━━━━━ Material supplied ━━━━━

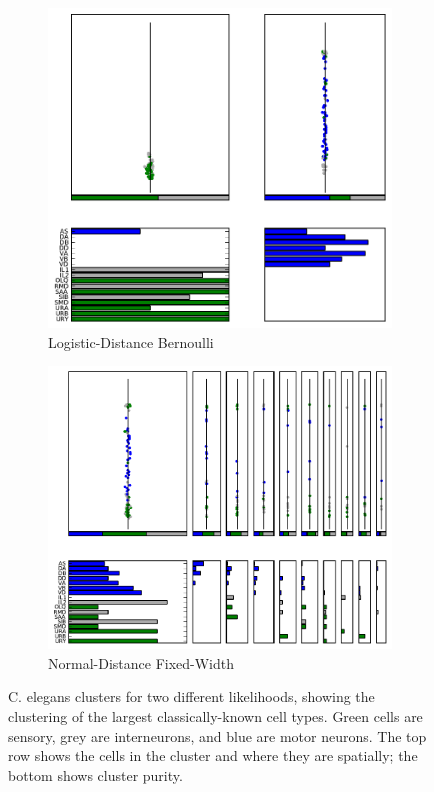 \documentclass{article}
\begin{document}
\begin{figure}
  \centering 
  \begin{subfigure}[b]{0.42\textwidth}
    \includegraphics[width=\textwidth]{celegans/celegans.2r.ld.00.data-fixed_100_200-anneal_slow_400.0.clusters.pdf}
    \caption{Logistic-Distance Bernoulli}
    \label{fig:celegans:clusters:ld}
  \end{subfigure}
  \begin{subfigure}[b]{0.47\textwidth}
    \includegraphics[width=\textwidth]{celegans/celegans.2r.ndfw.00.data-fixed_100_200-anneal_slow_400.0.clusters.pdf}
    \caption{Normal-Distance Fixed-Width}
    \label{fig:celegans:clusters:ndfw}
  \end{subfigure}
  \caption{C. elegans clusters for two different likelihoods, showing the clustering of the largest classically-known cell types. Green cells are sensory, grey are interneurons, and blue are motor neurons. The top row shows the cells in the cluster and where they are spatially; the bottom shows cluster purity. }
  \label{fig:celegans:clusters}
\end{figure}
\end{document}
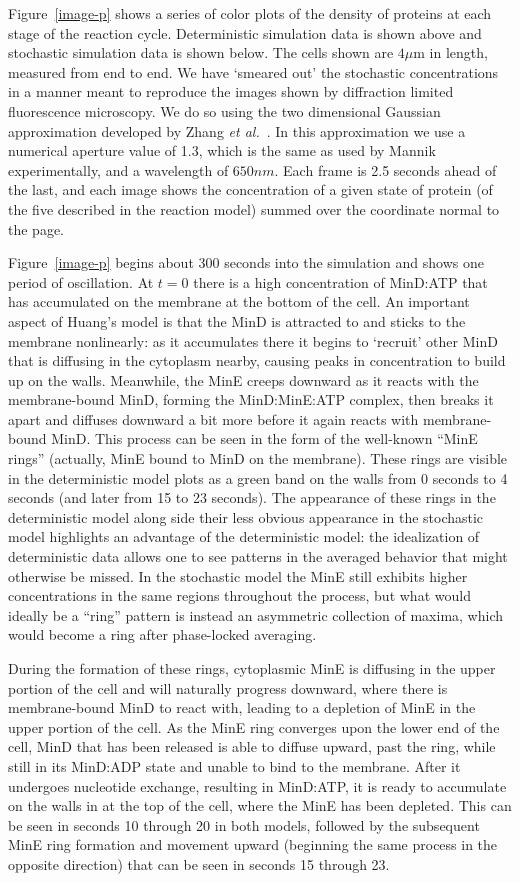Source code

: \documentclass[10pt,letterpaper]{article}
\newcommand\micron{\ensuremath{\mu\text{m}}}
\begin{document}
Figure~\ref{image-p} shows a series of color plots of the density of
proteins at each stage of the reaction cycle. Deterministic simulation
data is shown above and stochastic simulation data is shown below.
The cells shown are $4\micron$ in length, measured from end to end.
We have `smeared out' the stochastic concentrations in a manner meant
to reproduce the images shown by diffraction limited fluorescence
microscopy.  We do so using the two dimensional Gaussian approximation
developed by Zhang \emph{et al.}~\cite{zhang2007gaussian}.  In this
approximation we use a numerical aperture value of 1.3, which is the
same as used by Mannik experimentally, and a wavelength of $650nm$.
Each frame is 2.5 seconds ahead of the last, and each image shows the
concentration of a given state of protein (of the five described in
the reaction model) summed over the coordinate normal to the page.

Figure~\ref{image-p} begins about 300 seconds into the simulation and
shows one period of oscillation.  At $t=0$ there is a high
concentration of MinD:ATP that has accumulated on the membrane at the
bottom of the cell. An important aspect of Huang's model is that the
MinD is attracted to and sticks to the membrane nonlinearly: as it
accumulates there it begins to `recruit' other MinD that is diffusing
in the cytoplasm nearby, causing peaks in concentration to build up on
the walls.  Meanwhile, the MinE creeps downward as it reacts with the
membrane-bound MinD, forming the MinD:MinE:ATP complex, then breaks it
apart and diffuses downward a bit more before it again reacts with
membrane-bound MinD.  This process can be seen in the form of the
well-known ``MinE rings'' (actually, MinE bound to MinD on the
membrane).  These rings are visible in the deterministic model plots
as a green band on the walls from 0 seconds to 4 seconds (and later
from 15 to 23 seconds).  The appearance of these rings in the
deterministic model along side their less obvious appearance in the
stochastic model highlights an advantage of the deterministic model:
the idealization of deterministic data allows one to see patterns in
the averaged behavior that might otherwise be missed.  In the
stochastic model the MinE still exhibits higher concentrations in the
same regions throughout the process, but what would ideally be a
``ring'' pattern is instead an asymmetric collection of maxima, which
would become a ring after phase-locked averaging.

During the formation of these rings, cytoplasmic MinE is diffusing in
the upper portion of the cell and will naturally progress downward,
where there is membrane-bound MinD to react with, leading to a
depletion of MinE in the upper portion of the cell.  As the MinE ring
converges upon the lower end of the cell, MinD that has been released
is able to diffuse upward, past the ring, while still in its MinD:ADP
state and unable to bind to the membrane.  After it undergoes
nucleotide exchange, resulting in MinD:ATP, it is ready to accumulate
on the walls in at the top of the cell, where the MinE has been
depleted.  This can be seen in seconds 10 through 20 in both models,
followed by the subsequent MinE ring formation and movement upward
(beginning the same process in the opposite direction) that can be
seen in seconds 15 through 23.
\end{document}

━━━━━

Your task:
Considering the entries above, how many lines contain "cells"? Give that number with nothing else.

Written reply:
2